Work item = Please return the lines of the data below, word for word, from the first line through the line containing "- **Primary Users**: UX designers".
········
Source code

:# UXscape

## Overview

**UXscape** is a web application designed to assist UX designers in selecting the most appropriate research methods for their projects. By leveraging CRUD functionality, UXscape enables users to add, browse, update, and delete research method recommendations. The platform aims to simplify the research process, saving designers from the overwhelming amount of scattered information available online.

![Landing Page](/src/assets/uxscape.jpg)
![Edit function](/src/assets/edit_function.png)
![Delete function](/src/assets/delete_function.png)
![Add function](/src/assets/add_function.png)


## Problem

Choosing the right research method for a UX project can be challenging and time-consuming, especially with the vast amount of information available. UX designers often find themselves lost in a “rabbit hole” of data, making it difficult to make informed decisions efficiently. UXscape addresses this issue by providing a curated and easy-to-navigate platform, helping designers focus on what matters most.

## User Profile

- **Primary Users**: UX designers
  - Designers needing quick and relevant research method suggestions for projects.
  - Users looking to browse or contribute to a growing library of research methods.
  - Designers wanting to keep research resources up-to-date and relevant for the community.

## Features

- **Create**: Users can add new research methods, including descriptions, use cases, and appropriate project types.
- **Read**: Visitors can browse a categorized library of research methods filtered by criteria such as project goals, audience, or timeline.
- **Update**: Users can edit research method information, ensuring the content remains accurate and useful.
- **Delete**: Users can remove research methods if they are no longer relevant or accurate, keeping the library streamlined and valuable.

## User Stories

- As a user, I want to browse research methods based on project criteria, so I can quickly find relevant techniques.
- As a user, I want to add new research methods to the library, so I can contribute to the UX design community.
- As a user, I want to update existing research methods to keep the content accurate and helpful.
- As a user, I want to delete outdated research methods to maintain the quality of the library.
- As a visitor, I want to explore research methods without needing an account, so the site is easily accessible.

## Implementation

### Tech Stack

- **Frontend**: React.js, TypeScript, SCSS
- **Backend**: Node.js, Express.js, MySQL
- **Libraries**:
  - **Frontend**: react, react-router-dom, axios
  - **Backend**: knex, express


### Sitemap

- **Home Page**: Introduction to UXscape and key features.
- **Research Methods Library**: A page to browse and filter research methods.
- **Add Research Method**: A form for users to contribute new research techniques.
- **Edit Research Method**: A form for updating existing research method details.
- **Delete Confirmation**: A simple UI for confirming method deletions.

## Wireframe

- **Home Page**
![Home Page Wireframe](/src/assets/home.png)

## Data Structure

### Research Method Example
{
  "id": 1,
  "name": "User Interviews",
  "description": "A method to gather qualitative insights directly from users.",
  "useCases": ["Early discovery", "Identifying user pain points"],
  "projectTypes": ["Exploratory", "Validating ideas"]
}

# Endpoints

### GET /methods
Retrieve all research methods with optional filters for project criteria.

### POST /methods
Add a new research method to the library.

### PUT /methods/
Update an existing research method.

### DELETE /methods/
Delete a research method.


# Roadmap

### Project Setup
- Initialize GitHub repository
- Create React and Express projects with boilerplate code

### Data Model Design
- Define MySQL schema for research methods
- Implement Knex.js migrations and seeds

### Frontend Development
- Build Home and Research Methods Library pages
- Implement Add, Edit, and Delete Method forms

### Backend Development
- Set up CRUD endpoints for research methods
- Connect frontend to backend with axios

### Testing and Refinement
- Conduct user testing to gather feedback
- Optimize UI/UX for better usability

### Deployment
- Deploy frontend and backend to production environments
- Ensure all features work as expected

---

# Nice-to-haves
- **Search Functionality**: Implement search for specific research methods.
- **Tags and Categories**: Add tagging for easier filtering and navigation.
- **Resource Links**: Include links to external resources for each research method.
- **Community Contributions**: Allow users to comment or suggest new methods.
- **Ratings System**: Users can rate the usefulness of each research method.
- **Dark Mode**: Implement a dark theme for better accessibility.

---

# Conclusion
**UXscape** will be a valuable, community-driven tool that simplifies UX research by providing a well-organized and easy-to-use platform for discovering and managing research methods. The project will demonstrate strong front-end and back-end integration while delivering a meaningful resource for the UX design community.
········
Exercise answer =
Source code

:# UXscape

## Overview

**UXscape** is a web application designed to assist UX designers in selecting the most appropriate research methods for their projects. By leveraging CRUD functionality, UXscape enables users to add, browse, update, and delete research method recommendations. The platform aims to simplify the research process, saving designers from the overwhelming amount of scattered information available online.

![Landing Page](/src/assets/uxscape.jpg)
![Edit function](/src/assets/edit_function.png)
![Delete function](/src/assets/delete_function.png)
![Add function](/src/assets/add_function.png)


## Problem

Choosing the right research method for a UX project can be challenging and time-consuming, especially with the vast amount of information available. UX designers often find themselves lost in a “rabbit hole” of data, making it difficult to make informed decisions efficiently. UXscape addresses this issue by providing a curated and easy-to-navigate platform, helping designers focus on what matters most.

## User Profile

- **Primary Users**: UX designers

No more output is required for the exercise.